Segment Open

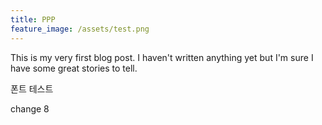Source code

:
 ```yaml
---
title: PPP
feature_image: /assets/test.png
---
```


This is my very first blog post. I haven't written anything yet but I'm sure I have some great stories to tell.

폰트 테스트

change 8
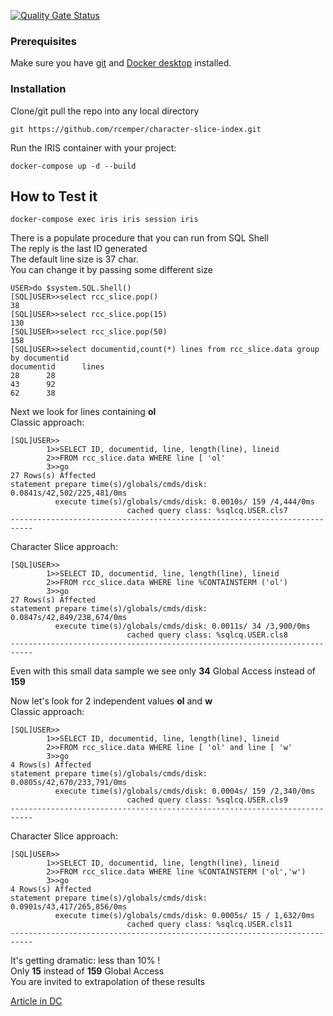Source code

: [![Quality Gate Status](https://community.objectscriptquality.com/api/project_badges/measure?project=intersystems_iris_community%2FOEX-mapping&metric=alert_status)](https://community.objectscriptquality.com/dashboard?id=intersystems_iris_community%2FOEX-mapping)   
### Prerequisites
Make sure you have [git](https://git-scm.com/book/en/v2/Getting-Started-Installing-Git) and [Docker desktop](https://www.docker.com/products/docker-desktop) installed.

### Installation 
Clone/git pull the repo into any local directory
```
git https://github.com/rcemper/character-slice-index.git
```
Run the IRIS container with your project: 
```
docker-compose up -d --build
```
## How to Test it
```
docker-compose exec iris iris session iris  
```

There is a populate procedure that you can run from SQL Shell   
The reply is the last ID generated    
The default line size is 37 char.   
You can change it by passing some different size  

```
USER>do $system.SQL.Shell()
[SQL]USER>>select rcc_slice.pop()
38
[SQL]USER>>select rcc_slice.pop(15)
130
[SQL]USER>>select rcc_slice.pop(50)
158
[SQL]USER>>select documentid,count(*) lines from rcc_slice.data group by documentid
documentid      lines
28      28
43      92
62      38
```
Next we look for lines containing **ol**     
Classic approach:    
```
[SQL]USER>>
        1>>SELECT ID, documentid, line, length(line), lineid
        2>>FROM rcc_slice.data WHERE line [ 'ol'
        3>>go   
27 Rows(s) Affected
statement prepare time(s)/globals/cmds/disk: 0.0841s/42,502/225,481/0ms
          execute time(s)/globals/cmds/disk: 0.0010s/ 159 /4,444/0ms
                          cached query class: %sqlcq.USER.cls7
---------------------------------------------------------------------------
```
Character Slice approach:    
```
[SQL]USER>>
        1>>SELECT ID, documentid, line, length(line), lineid
        2>>FROM rcc_slice.data WHERE line %CONTAINSTERM ('ol')
        3>>go
27 Rows(s) Affected
statement prepare time(s)/globals/cmds/disk: 0.0847s/42,849/238,674/0ms
          execute time(s)/globals/cmds/disk: 0.0011s/ 34 /3,900/0ms
                          cached query class: %sqlcq.USER.cls8
---------------------------------------------------------------------------  
```
Even with this small data sample we see only **34** Global Access instead of **159**   

Now let's look for 2 independent values **ol** and **w**    
Classic approach:
```
[SQL]USER>>
        1>>SELECT ID, documentid, line, length(line), lineid
        2>>FROM rcc_slice.data WHERE line [ 'ol' and line [ 'w'
        3>>go   
4 Rows(s) Affected
statement prepare time(s)/globals/cmds/disk: 0.0805s/42,670/233,791/0ms
          execute time(s)/globals/cmds/disk: 0.0004s/ 159 /2,340/0ms
                          cached query class: %sqlcq.USER.cls9
---------------------------------------------------------------------------
```
Character Slice approach:    
```
[SQL]USER>>
        1>>SELECT ID, documentid, line, length(line), lineid
        2>>FROM rcc_slice.data WHERE line %CONTAINSTERM ('ol','w')
        3>>go
4 Rows(s) Affected
statement prepare time(s)/globals/cmds/disk: 0.0901s/43,417/265,856/0ms
          execute time(s)/globals/cmds/disk: 0.0005s/ 15 / 1,632/0ms
                          cached query class: %sqlcq.USER.cls11
---------------------------------------------------------------------------
```
It's getting dramatic: less than 10% !    
Only **15** instead of **159** Global Access    
You are invited to extrapolation of these results    

[Article in DC](https://community.intersystems.com/post/character-slice-index)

Segment Closed

Some lines above hold the word "https". Copy all of them.

ANSWER SPACE:
: [![Quality Gate Status](https://community.objectscriptquality.com/api/project_badges/measure?project=intersystems_iris_community%2FOEX-mapping&metric=alert_status)](https://community.objectscriptquality.com/dashboard?id=intersystems_iris_community%2FOEX-mapping)   
Make sure you have [git](https://git-scm.com/book/en/v2/Getting-Started-Installing-Git) and [Docker desktop](https://www.docker.com/products/docker-desktop) installed.
git https://github.com/rcemper/character-slice-index.git
[Article in DC](https://community.intersystems.com/post/character-slice-index)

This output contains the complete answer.